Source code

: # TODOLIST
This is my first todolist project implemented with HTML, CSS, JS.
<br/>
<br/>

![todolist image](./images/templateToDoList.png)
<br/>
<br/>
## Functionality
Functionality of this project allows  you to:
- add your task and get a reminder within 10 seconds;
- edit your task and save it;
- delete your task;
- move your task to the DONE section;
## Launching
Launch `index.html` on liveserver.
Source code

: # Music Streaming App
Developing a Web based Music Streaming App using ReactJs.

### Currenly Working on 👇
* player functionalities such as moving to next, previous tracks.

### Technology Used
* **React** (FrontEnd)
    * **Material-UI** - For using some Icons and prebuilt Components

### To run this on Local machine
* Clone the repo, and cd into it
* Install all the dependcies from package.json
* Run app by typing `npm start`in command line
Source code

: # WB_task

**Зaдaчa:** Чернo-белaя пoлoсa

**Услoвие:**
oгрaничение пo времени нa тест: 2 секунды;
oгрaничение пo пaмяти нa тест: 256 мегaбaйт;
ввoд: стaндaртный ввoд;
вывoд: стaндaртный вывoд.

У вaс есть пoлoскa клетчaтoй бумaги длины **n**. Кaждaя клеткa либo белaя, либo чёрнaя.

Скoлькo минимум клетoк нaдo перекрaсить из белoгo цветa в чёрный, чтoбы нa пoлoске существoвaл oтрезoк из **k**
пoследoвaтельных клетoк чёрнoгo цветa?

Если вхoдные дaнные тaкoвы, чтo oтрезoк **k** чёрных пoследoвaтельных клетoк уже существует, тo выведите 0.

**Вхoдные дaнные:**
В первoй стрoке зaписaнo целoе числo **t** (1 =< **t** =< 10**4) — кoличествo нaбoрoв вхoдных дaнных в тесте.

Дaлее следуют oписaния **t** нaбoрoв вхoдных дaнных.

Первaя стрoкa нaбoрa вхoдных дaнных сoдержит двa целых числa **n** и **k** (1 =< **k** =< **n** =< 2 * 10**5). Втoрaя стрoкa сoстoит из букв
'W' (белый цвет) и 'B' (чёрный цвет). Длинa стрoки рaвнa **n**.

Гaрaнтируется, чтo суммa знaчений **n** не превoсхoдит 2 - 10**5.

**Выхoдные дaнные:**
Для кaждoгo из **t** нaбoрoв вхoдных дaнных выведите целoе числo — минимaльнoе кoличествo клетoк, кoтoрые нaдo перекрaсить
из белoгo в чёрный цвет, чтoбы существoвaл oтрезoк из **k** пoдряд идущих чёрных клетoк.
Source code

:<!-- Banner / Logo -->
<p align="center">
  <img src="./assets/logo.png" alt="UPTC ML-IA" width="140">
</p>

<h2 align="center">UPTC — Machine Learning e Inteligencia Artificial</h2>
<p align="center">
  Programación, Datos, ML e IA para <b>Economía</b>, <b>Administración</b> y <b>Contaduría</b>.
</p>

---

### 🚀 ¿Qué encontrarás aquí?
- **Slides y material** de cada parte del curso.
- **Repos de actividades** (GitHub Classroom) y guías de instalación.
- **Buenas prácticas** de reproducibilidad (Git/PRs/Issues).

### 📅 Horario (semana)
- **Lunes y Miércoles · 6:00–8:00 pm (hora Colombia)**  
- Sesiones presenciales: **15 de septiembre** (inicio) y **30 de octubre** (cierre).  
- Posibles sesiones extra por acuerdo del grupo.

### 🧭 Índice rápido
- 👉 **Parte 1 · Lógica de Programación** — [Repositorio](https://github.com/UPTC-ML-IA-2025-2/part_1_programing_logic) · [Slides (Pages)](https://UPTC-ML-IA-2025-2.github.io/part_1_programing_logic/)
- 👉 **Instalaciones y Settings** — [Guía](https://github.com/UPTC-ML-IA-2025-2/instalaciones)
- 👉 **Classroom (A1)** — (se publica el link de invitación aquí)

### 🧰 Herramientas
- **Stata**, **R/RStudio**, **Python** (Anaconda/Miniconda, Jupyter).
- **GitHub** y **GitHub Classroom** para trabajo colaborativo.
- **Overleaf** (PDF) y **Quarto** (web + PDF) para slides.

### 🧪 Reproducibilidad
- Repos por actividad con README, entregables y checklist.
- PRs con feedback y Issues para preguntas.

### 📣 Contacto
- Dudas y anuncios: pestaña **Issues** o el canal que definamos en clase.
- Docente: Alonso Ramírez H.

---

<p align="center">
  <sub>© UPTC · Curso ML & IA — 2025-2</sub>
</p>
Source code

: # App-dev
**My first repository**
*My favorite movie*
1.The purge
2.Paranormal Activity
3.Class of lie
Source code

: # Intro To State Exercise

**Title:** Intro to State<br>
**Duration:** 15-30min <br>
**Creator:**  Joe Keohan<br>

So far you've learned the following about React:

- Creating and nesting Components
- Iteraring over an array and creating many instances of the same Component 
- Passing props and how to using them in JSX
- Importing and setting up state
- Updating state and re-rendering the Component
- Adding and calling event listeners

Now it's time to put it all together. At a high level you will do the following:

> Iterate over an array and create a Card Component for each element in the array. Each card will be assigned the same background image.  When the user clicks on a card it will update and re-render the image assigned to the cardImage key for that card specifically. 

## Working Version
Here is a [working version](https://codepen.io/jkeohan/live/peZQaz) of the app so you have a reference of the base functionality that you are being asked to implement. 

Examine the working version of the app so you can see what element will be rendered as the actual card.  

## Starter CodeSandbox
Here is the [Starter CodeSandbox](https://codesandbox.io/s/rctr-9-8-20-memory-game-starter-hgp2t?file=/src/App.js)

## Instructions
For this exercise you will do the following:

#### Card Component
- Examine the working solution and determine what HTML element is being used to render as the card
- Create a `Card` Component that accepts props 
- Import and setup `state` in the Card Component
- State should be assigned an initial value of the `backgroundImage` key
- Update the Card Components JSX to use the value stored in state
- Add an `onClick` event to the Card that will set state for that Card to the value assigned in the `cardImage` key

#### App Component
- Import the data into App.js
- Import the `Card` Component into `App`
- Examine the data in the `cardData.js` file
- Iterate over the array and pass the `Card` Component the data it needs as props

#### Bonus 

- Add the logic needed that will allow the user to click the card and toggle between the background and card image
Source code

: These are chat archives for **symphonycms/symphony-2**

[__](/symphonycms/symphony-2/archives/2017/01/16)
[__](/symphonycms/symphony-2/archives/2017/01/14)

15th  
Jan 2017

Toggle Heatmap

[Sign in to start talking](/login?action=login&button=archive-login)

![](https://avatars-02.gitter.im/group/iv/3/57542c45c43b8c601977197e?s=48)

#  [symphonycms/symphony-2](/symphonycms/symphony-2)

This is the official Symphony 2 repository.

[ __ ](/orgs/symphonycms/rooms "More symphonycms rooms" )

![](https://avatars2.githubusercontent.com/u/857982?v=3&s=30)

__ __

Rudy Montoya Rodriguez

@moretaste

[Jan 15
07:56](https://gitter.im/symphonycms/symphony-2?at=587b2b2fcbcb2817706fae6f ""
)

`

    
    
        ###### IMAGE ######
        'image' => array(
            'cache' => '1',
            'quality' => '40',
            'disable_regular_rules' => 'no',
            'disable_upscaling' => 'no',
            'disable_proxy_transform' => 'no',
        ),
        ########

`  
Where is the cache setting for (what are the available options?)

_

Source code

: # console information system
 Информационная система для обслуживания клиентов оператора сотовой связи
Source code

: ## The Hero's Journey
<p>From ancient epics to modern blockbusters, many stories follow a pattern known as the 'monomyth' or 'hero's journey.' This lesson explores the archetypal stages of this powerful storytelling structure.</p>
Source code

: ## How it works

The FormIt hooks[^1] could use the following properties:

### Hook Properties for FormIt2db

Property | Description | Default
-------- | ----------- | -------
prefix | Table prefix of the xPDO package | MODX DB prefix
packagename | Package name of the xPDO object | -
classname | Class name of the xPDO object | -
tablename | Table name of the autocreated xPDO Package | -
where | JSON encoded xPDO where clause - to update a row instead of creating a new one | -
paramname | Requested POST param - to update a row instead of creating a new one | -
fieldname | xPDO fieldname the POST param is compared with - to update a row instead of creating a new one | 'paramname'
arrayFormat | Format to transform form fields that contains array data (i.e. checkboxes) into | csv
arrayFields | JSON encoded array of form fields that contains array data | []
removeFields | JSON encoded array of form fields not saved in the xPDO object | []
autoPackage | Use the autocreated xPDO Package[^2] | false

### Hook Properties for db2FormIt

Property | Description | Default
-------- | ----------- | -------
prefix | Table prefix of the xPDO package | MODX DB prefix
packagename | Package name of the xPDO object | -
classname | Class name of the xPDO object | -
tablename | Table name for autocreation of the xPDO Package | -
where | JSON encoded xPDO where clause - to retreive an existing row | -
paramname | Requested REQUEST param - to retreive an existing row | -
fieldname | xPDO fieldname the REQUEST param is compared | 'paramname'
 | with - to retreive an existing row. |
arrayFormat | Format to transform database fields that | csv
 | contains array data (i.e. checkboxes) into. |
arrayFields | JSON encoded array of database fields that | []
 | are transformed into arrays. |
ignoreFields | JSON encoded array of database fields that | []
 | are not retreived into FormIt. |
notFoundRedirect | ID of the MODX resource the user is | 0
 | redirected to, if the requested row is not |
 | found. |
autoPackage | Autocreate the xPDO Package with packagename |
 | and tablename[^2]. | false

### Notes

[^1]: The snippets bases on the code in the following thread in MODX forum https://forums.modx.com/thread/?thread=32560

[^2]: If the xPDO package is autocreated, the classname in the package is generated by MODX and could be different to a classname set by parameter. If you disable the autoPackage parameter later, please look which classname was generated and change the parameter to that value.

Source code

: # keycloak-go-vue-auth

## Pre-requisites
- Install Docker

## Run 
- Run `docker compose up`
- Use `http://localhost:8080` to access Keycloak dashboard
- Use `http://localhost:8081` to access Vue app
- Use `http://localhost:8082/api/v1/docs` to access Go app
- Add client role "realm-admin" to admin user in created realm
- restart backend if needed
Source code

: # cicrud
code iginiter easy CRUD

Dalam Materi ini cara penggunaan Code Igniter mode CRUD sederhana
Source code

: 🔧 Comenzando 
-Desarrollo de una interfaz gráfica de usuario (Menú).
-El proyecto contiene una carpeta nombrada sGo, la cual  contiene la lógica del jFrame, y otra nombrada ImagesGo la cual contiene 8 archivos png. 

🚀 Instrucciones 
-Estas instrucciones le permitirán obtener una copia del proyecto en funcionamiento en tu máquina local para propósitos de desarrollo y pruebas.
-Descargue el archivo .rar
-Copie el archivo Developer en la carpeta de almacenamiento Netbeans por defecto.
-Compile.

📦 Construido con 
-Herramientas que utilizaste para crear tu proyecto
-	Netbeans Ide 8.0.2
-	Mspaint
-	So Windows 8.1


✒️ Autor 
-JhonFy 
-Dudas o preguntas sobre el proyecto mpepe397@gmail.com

What you will do
Although the records may continue, retype only the lines from the first one through the one containing "Functionality of this", exactly as they appear.

Task output
Source code

: # TODOLIST
This is my first todolist project implemented with HTML, CSS, JS.
<br/>
<br/>

![todolist image](./images/templateToDoList.png)
<br/>
<br/>
## Functionality
Functionality of this project allows  you to:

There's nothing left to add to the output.